Sunday, April 18, 2010

Four Boston Cream Enter, One Boston Cream Leave.

I feel like a lot of my entries have been starting like this, but Albany Jane invited me to a Boston Cream Doughnut tasting.  I brought Elizabeth.  I could go into how ridiculously happy being invited to an event such as this made me, but really - I am not much for gushing.  No.  Not at all.

So this is how I spent my Saturday morning:  I got to meet Fussy D and his adorable spawn (codename: Tangy) and sit and eat doughnuts with people who love food.  Then after we were done we sat and talked about more food.  So.  Um.  Pretty much a morning filled with perfection like the doughnuts before us were filled with creamy goodness and ready to be ingested. (See what I did there?)

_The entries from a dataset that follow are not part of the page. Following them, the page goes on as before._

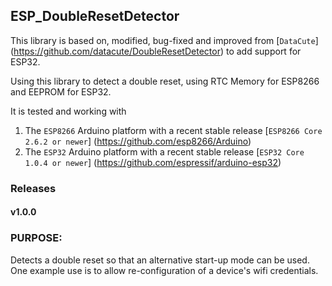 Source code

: ## ESP_DoubleResetDetector

This library is based on, modified, bug-fixed and improved from [`DataCute`] (https://github.com/datacute/DoubleResetDetector) to add support for ESP32.
 
Using this library to detect a double reset, using RTC Memory for ESP8266 and EEPROM for ESP32.

It is tested and working with 
1. The `ESP8266` Arduino platform with a recent stable release [`ESP8266 Core 2.6.2 or newer`] (https://github.com/esp8266/Arduino)
2. The `ESP32` Arduino platform with a recent stable release [`ESP32 Core 1.0.4 or newer`] (https://github.com/espressif/arduino-esp32)

### Releases
#### v1.0.0

### PURPOSE:

Detects a double reset so that an alternative start-up mode can be used. One example use is to allow re-configuration of a device's wifi credentials.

Let's begin.  The contestants:

Dunkin's, Bella Napoli, Schuyler Bakery and The Cookie Factory

We lined 'em up...

and sliced them open.

Then we did my favorite thing to do.  Judged Them.

Here's a shot of me, judging the crap out of some doughnuts.

I made a whole Judgey McJudgersons listy type thing to keep track and try to be official.

Now, Boston Cream doughnuts are complicated so you have to think about a lot of things when judging.  I decided to note Frosting, Cake, Filling, then I added the category Chew because one kind had such a different texture.  As I was eating and taking notes (we were all solemn and kind of quiet during parts of the judging, then one of us would make a remark like, "Does A taste like it has chemicals in it?"  or "Do you taste ANYTHING vanilla in the cream in D?" and we would explode into conversation, but a lot of the time we were hunched over, writing and deciding and thinking and munching.

This is what I realized during my judging.  I didn't really taste anything THAT different in all of them.  The creams were similar, the frosting was similar, the cakiness was similar.  Sometimes the difference was very, very small.  I picked the Dunkin Donuts one out immediately, mostly because I have probably shoved at least seven hundred into my mouth in my lifetime (Most times it goes like this: "Are these donuts? Are we allowed to take one?  OOOOH Boston Cream!!!"  Yoink!), but also because it looked the most uniform.  The rest had a distinct homemade style to them.  Besides that though, almost all the frostings tasted like chocolatEY (not chocolate, chocolatEY) cake frosting, and the cream was pretty velvety and vanilla puddingish.  The cake is where I got thrown off.  The first one I tried had a very different texture than the other three.  It was chewier, more like bread - dessert bread, and had bigger air pockets throughout.  It was heartier, like a hardroll while the rest were soft like potato bread.  And I discovered that I liked it best.  When thinking about it, the reason I liked it best was not just because I thought it TASTED better, but because I felt like this was how donuts should be.  It reminded me that before there were mocha soy latte frappe and chocolate croissant shoppes, there were coffee and donut shops and they made everything from scratch there.  And when the guy behind the counter took your order, he wasn't always Corporation Pleasant which he learned in the training video, he was real and maybe even a little bit mouthy, but he also made everything himself and was pretty damn proud of that.  Mind you, I wasn't around when these kind of places existed, but I think I have it pictured correctly.

So I picked my top choice because I thought it was what a donut SHOULD BE instead of what most of them are today.  And I like the ones today.  But I also like the thought of some guy with a kind of dirty apron selling me something he made with his own hands, that morning.  Not something that got unloaded off of a truck and loaded onto a shelf by a bored and unhappy person that has higher goals and aspirations, but coffee and donut slinging are fine for now as long as the rent is paid.

Too thinky?  Oh well.


  1. I feel like you're a retro-doughnut activist. Rally the stomachs! Boil the coffee! Consume!

  2. Yes, apparently I missed my calling - I should be writing propaganda pamphlets or something...

  3. You really must make a visit to Schuyler Bakery because it is almost exactly like you imagine. It's a bit uncanny.